Artigo 2. SE O MUNDO É REGIDO PELA PROVIDÊNCIA.

Respondo dizendo que a providência diz respeito à ordenação dos meios ao fim e, portanto, quem quer que negue a causa final, necessariamente negará por conseqüência a providência, conforme diz o Comentador no II da Física.

1. Dos que negaram na antigüidade a causa final houve duas posições.

Alguns filósofos antiqüíssimos somente colocaram a existência da causa material de onde que, não negando a existência de uma causa agente, não puderam colocar também a existência de um fim, que não é a causa senão na medida em que move o agente.

Outros filósofos posteriores, porém, colocaram a causa agente, nada dizendo da causa final.

Segundo ambos estes filósofos, tudo procedia da necessidade imposta pelas causas assim chamadas precedentes, isto é, da matéria ou do agente.

2. Mas esta opinião é refutada pelos filósofos da seguinte maneira.

As causas material e agente, enquanto tais, são apenas causa de ser para o efeito, mas não são suficientes para causar a bondade neste efeito, bondade segundo a qual o efeito seja conveniente em relação a si mesmo, de tal maneira que possa permanecer, e conveniente em relação a outros, de tal maneira que seja ajudado.

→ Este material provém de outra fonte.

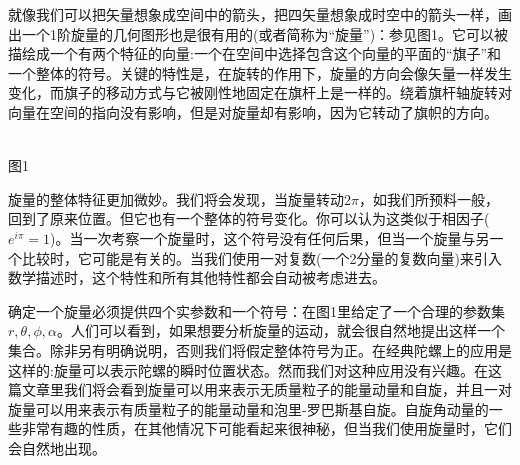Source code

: \documentclass[a4paper,12pt]{article}
\begin{document}
    就像我们可以把矢量想象成空间中的箭头，把四矢量想象成时空中的箭头一样，画出一个1阶旋量的几何图形也是很有用的(或者简称为“旋量”)：参见图1。它可以被描绘成一个有两个特征的向量:一个在空间中选择包含这个向量的平面的“旗子”和一个整体的符号。关键的特性是，在旋转的作用下，旋量的方向会像矢量一样发生变化，而旗子的移动方式与它被刚性地固定在旗杆上是一样的。绕着旗杆轴旋转对向量在空间的指向没有影响，但是对旋量却有影响，因为它转动了旗帜的方向。
\begin{center}
    \\
    图1
\end{center}

    旋量的整体特征更加微妙。我们将会发现，当旋量转动$2\pi$，如我们所预料一般，回到了原来位置。但它也有一个整体的符号变化。你可以认为这类似于相因子($e^{i\pi}=1$)。当一次考察一个旋量时，这个符号没有任何后果，但当一个旋量与另一个比较时，它可能是有关的。当我们使用一对复数(一个2分量的复数向量)来引入数学描述时，这个特性和所有其他特性都会自动被考虑进去。

    确定一个旋量必须提供四个实参数和一个符号：在图1里给定了一个合理的参数集$r,\theta,\phi,\alpha$。人们可以看到，如果想要分析旋量的运动，就会很自然地提出这样一个集合。除非另有明确说明，否则我们将假定整体符号为正。在经典陀螺上的应用是这样的:旋量可以表示陀螺的瞬时位置状态。然而我们对这种应用没有兴趣。在这篇文章里我们将会看到旋量可以用来表示无质量粒子的能量动量和自旋，并且一对旋量可以用来表示有质量粒子的能量动量和泡里-罗巴斯基自旋。自旋角动量的一些非常有趣的性质，在其他情况下可能看起来很神秘，但当我们使用旋量时，它们会自然地出现。
\end{document}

Por exemplo, o calor, pela sua razão, o quanto é de si, tem a propriedade de dissolver; a dissolução, porém, não é conveniente e boa senão segundo um certo termo e modo, de onde que, se não colocássemos uma outra causa além do calor e outros agentes semelhantes na natureza, não poderíamos assinalar a causa pela qual as coisas se fazem bem e convenientemente.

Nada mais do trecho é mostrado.